**What you are asked to do**
Exclude images, then output the remaining data verbatim.

**Material supplied**
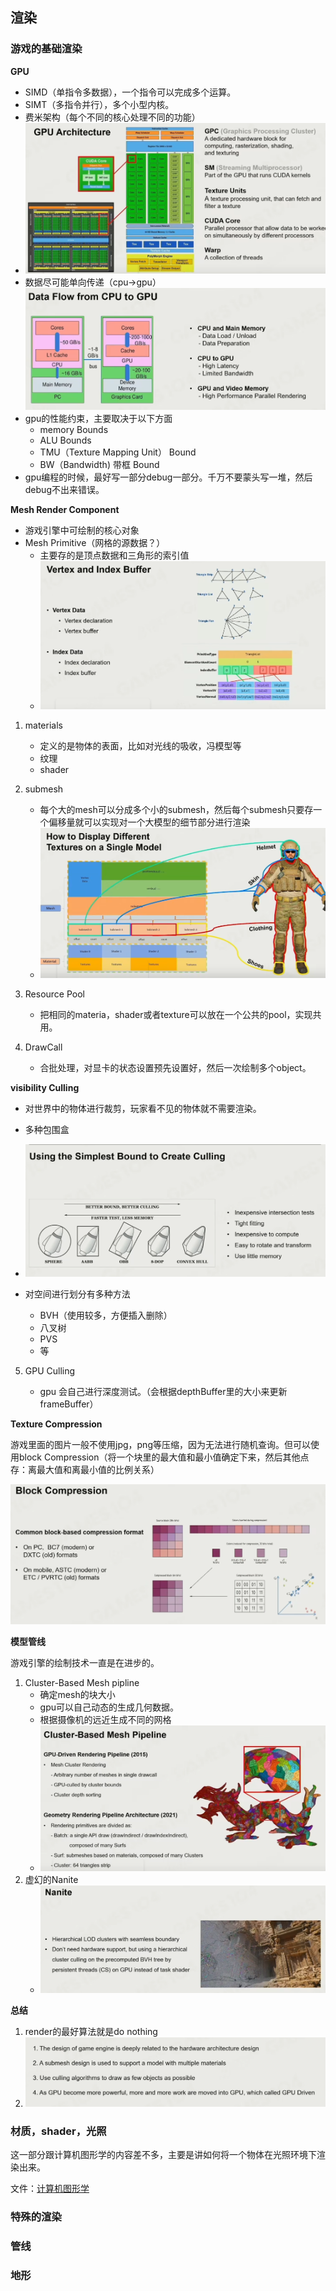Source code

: ## 渲染

### 游戏的基础渲染

**GPU**

- SIMD（单指令多数据），一个指令可以完成多个运算。
- SIMT（多指令并行），多个小型内核。
- 费米架构（每个不同的核心处理不同的功能）
- ![1652350772317](%E6%B8%B2%E6%9F%93_%E5%9B%BE%E7%89%87/1652350772317.png)
- 数据尽可能单向传递（cpu→gpu）![1652351254886](%E6%B8%B2%E6%9F%93_%E5%9B%BE%E7%89%87/1652351254886.png)
- gpu的性能约束，主要取决于以下方面
  - memory Bounds
  - ALU Bounds
  - TMU（Texture Mapping Unit） Bound
  - BW（Bandwidth) 带框 Bound
- gpu编程的时候，最好写一部分debug一部分。千万不要蒙头写一堆，然后debug不出来错误。

**Mesh Render Component**

- 游戏引擎中可绘制的核心对象
- Mesh Primitive（网格的源数据？）
  - 主要存的是顶点数据和三角形的索引值
  - ![1652351755909](%E6%B8%B2%E6%9F%93_%E5%9B%BE%E7%89%87/1652351755909.png)

1. materials

   - 定义的是物体的表面，比如对光线的吸收，冯模型等
   - 纹理
   - shader

2. submesh

   - 每个大的mesh可以分成多个小的submesh，然后每个submesh只要存一个偏移量就可以实现对一个大模型的细节部分进行渲染
   - ![1652352454155](%E6%B8%B2%E6%9F%93_%E5%9B%BE%E7%89%87/1652352454155.png)

3. Resource Pool

   - 把相同的materia，shader或者texture可以放在一个公共的pool，实现共用。

4. DrawCall

   - 合批处理，对显卡的状态设置预先设置好，然后一次绘制多个object。

**visibility Culling**

   - 对世界中的物体进行裁剪，玩家看不见的物体就不需要渲染。

   - 多种包围盒
   - ![1652353319722](%E6%B8%B2%E6%9F%93_%E5%9B%BE%E7%89%87/1652353319722.png)
   - 对空间进行划分有多种方法
     - BVH（使用较多，方便插入删除）
     - 八叉树
     - PVS
     - 等

5. GPU Culling

   - gpu 会自己进行深度测试。（会根据depthBuffer里的大小来更新frameBuffer）

**Texture Compression**

游戏里面的图片一般不使用jpg，png等压缩，因为无法进行随机查询。但可以使用block Compression（将一个块里的最大值和最小值确定下来，然后其他点存：离最大值和离最小值的比例关系）

![1652354172265](%E6%B8%B2%E6%9F%93_%E5%9B%BE%E7%89%87/1652354172265.png)

**模型管线**

游戏引擎的绘制技术一直是在进步的。

1. Cluster-Based Mesh pipline
   - 确定mesh的块大小
   - gpu可以自己动态的生成几何数据。
   - 根据摄像机的远近生成不同的网格
   - ![1652354561487](%E6%B8%B2%E6%9F%93_%E5%9B%BE%E7%89%87/1652354561487.png)
2. 虚幻的Nanite
   - ![1652354586142](%E6%B8%B2%E6%9F%93_%E5%9B%BE%E7%89%87/1652354586142.png)

**总结**

1. render的最好算法就是do nothing
2. ![1652354673346](%E6%B8%B2%E6%9F%93_%E5%9B%BE%E7%89%87/1652354673346.png)

### 材质，shader，光照

这一部分跟计算机图形学的内容差不多，主要是讲如何将一个物体在光照环境下渲染出来。

文件：[计算机图形学](./计算机图形学/计算机图形学.md)

### 特殊的渲染

### 管线

### 地形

**Your solution**
Source code

: ## 渲染

### 游戏的基础渲染

**GPU**

- SIMD（单指令多数据），一个指令可以完成多个运算。
- SIMT（多指令并行），多个小型内核。
- 费米架构（每个不同的核心处理不同的功能）
- ![1652350772317](%E6%B8%B2%E6%9F%93_%E5%9B%BE%E7%89%87/1652350772317.png)
- 数据尽可能单向传递（cpu→gpu）![1652351254886](%E6%B8%B2%E6%9F%93_%E5%9B%BE%E7%89%87/1652351254886.png)
- gpu的性能约束，主要取决于以下方面
  - memory Bounds
  - ALU Bounds
  - TMU（Texture Mapping Unit） Bound
  - BW（Bandwidth) 带框 Bound
- gpu编程的时候，最好写一部分debug一部分。千万不要蒙头写一堆，然后debug不出来错误。

**Mesh Render Component**

- 游戏引擎中可绘制的核心对象
- Mesh Primitive（网格的源数据？）
  - 主要存的是顶点数据和三角形的索引值
  - ![1652351755909](%E6%B8%B2%E6%9F%93_%E5%9B%BE%E7%89%87/1652351755909.png)

1. materials

   - 定义的是物体的表面，比如对光线的吸收，冯模型等
   - 纹理
   - shader

2. submesh

   - 每个大的mesh可以分成多个小的submesh，然后每个submesh只要存一个偏移量就可以实现对一个大模型的细节部分进行渲染
   - ![1652352454155](%E6%B8%B2%E6%9F%93_%E5%9B%BE%E7%89%87/1652352454155.png)

3. Resource Pool

   - 把相同的materia，shader或者texture可以放在一个公共的pool，实现共用。

4. DrawCall

   - 合批处理，对显卡的状态设置预先设置好，然后一次绘制多个object。

**visibility Culling**

   - 对世界中的物体进行裁剪，玩家看不见的物体就不需要渲染。

   - 多种包围盒
   - ![1652353319722](%E6%B8%B2%E6%9F%93_%E5%9B%BE%E7%89%87/1652353319722.png)
   - 对空间进行划分有多种方法
     - BVH（使用较多，方便插入删除）
     - 八叉树
     - PVS
     - 等

5. GPU Culling

   - gpu 会自己进行深度测试。（会根据depthBuffer里的大小来更新frameBuffer）

**Texture Compression**

游戏里面的图片一般不使用jpg，png等压缩，因为无法进行随机查询。但可以使用block Compression（将一个块里的最大值和最小值确定下来，然后其他点存：离最大值和离最小值的比例关系）

![1652354172265](%E6%B8%B2%E6%9F%93_%E5%9B%BE%E7%89%87/1652354172265.png)

**模型管线**

游戏引擎的绘制技术一直是在进步的。

1. Cluster-Based Mesh pipline
   - 确定mesh的块大小
   - gpu可以自己动态的生成几何数据。
   - 根据摄像机的远近生成不同的网格
   - ![1652354561487](%E6%B8%B2%E6%9F%93_%E5%9B%BE%E7%89%87/1652354561487.png)
2. 虚幻的Nanite
   - ![1652354586142](%E6%B8%B2%E6%9F%93_%E5%9B%BE%E7%89%87/1652354586142.png)

**总结**

1. render的最好算法就是do nothing
2. ![1652354673346](%E6%B8%B2%E6%9F%93_%E5%9B%BE%E7%89%87/1652354673346.png)

### 材质，shader，光照

这一部分跟计算机图形学的内容差不多，主要是讲如何将一个物体在光照环境下渲染出来。

文件：[计算机图形学](./计算机图形学/计算机图形学.md)

### 特殊的渲染

### 管线

### 地形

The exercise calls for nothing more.